# Bow stand placement



## Green Guppy (Sep 23, 2009)

Well today went to the lease and scouted the lease for bow stand placement. Well the area I scouted out had 2 scrapes and there were also 2 rubs. The thing is this is my first bow stand and also I just started learning to shoot a bow. The concern I have is that the area that I've decided to place my stand is not open enough or large enough to make it worth while. How large of a area is needed to consider the area a good bow stand placement?


----------



## devil1824 (Sep 4, 2010)

You can't see very far or it's too thick or fence lines are too close? I hunted in Wimberley on 12 acres of very thick woods. Had plenty of shooting opportunities.


----------



## wet dreams (May 21, 2004)

No need to see farther than you intend to shoot, underbrush is what will get you....WW


----------



## NitroNX898 (Apr 7, 2009)

Dude, You have all the knowledge you need at work. Just ask me or Mark and I am sure that we can go help you out  I am even willing to set in you stand for a day or two just to make sure you have plenty of room.


----------



## 10ERBETTER (Feb 24, 2008)

It's all personal preference. I like to see alot of area while on stand. I want to see the deer coming before they are right on top of me. I like to see them coming from at least 100 yards. That way I can be ready once they step into range. When i'm using a tree stand, I look for a tree that will allow me to get 15ft or higher.
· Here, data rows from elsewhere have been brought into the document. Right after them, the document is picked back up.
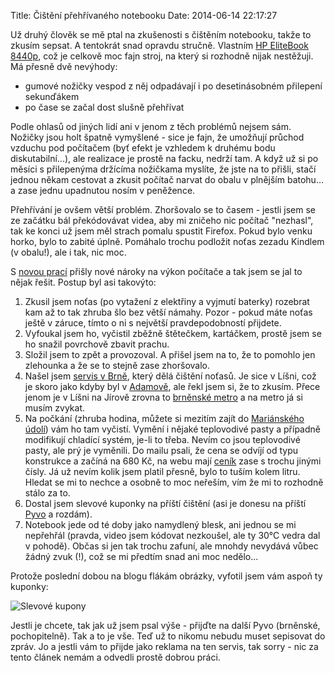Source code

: Title: Čištění přehřívaného notebooku
Date: 2014-06-14 22:17:27

Už druhý člověk se mě ptal na zkušenosti s čištěním notebooku, takže to zkusím sepsat. A tentokrát snad opravdu stručně. Vlastním [HP EliteBook 8440p](https://www.google.cz/search?q=elitebook+8440p&hs=IHu&channel=fs&tbm=isch&tbo=u), což je celkově moc fajn stroj, na který si rozhodně nijak nestěžuji. Má přesně dvě nevýhody:

- gumové nožičky vespod z něj odpadávají i po desetinásobném přilepení sekunďákem
- po čase se začal dost slušně přehřívat

Podle ohlasů od jiných lidí ani v jenom z těch problémů nejsem sám. Nožičky jsou holt špatně vymyšlené - sice je fajn, že umožňují průchod vzduchu pod počítačem (byť efekt je vzhledem k druhému bodu diskutabilní...), ale realizace je prostě na facku, nedrží tam. A když už si po měsíci s přilepenýma držícíma nožičkama myslíte, že jste na to přišli, stačí jednou někam cestovat a zkusit počítač narvat do obalu v plnějším batohu... a zase jednu upadnutou nosím v peněžence.

Přehřívání je ovšem větší problém. Zhoršovalo se to časem - jestli jsem se ze začátku bál překódovávat videa, aby mi zničeho nic počítač "nezhasl", tak ke konci už jsem měl strach pomalu spustit Firefox. Pokud bylo venku horko, bylo to zabité úplně. Pomáhalo trochu podložit noťas zezadu Kindlem (v obalu!), ale i tak, nic moc.

S [novou prací](http://apiary.io/company#team) přišly nové nároky na výkon počítače a tak jsem se jal to nějak řešit. Postup byl asi takovýto:

1. Zkusil jsem noťas (po vytažení z elektřiny a vyjmutí baterky) rozebrat kam až to tak zhruba šlo bez větší námahy. Pozor - pokud máte noťas ještě v záruce, tímto o ni s největší pravdepodobností přijdete.
2. Vyfoukal jsem ho, vyčistil zběžně štětečkem, kartáčkem, prostě jsem se ho snažil povrchově zbavit prachu.
3. Složil jsem to zpět a provozoval. A přišel jsem na to, že to pomohlo jen zlehounka a že se to stejně zase zhoršovalo.
4. Našel jsem [servis v Brně](http://servisvbrne.cz/), který dělá čištění noťasů. Je sice v Líšni, což je skoro jako kdyby byl v [Adamově](http://www.zitbrno.cz/hlavni-clanek/jedenact-veci-ktere-by-krnaci-meli-vedet-o-adamove), ale řekl jsem si, že to zkusím. Přece jenom je v Líšni na Jírově zrovna to [brněnské metro](http://jizdnirady.idnes.cz/info/C3_2/S12080001.htm) a na metro já si musím zvykat.
5. Na počkání (zhruba hodina, můžete si mezitím zajít do [Mariánského údolí](https://cs.wikipedia.org/wiki/Mari%C3%A1nsk%C3%A9_%C3%BAdol%C3%AD_%28Brno%29)) vám ho tam vyčistí. Vymění i nějaké teplovodivé pasty a případně modifikují chladící systém, je-li to třeba. Nevím co jsou teplovodivé pasty, ale prý je vyměnili. Do mailu psali, že cena se odvíjí od typu konstrukce a začíná na 680 Kč, na webu mají [ceník](http://servisvbrne.cz/ceny-oprav-brno-24.html) zase s trochu jinými čísly. Já už nevím kolik jsem platil přesně, bylo to tuším kolem litru. Hledat se mi to nechce a osobně to moc neřeším, vím že mi to rozhodně stálo za to.
6. Dostal jsem slevové kuponky na příští čištění (asi je donesu na příští [Pyvo](http://brno.pyvo.cz) a rozdám).
7. Notebook jede od té doby jako namydlený blesk, ani jednou se mi nepřehřál (pravda, video jsem kódovat nezkoušel, ale ty 30°C vedra dal v pohodě). Občas si jen tak trochu zafuní, ale mnohdy nevydává vůbec žádný zvuk (!), což se mi předtím snad ani moc nedělo...

Protože poslední dobou na blogu flákám obrázky, vyfotil jsem vám aspoň ty kuponky:

![Slevové kupony]({filename}/images/kupony.jpg)

Jestli je chcete, tak jak už jsem psal výše - přijďte na další Pyvo (brněnské, pochopitelně). Tak a to je vše. Teď už to nikomu nebudu muset sepisovat do zpráv. Jo a jestli vám to přijde jako reklama na ten servis, tak sorry - nic za tento článek nemám a odvedli prostě dobrou práci.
When I'm using a ground blind, I look for trails leading into the area and set up downwind from them.


----------



## wet dreams (May 21, 2004)

10ERBETTER said:


> It's all personal preference. I like to see alot of area while on stand. I want to see the deer coming before they are right on top of me. I like to see them coming from at least 100 yards. That way I can be ready once they step into range. When i'm using a tree stand, I look for a tree that will allow me to get 15ft or higher. When I'm using a ground blind, I look for trails leading into the area and set up downwind from them.


My stand locations won't let you see a deer that far away especially up 20-25', if I can't get any higher than 15' I'll look for another tree, but as you say its personal preference. Another thing I do is position stand E or W of feeder or trail so as the wind won't get you UNLESS you have one set up both N or S depending on wind, along with you can place a stand that will make deer look into the sun. On my best stand location I have 2 climbers and the wind n sun dictates which one I'll be in....WW


----------



## Green Guppy (Sep 23, 2009)

Thank you guys for the advise I will try to utilize it all if possible. @ Wil I don't think there's enough room in my stand for both of us. Lol


----------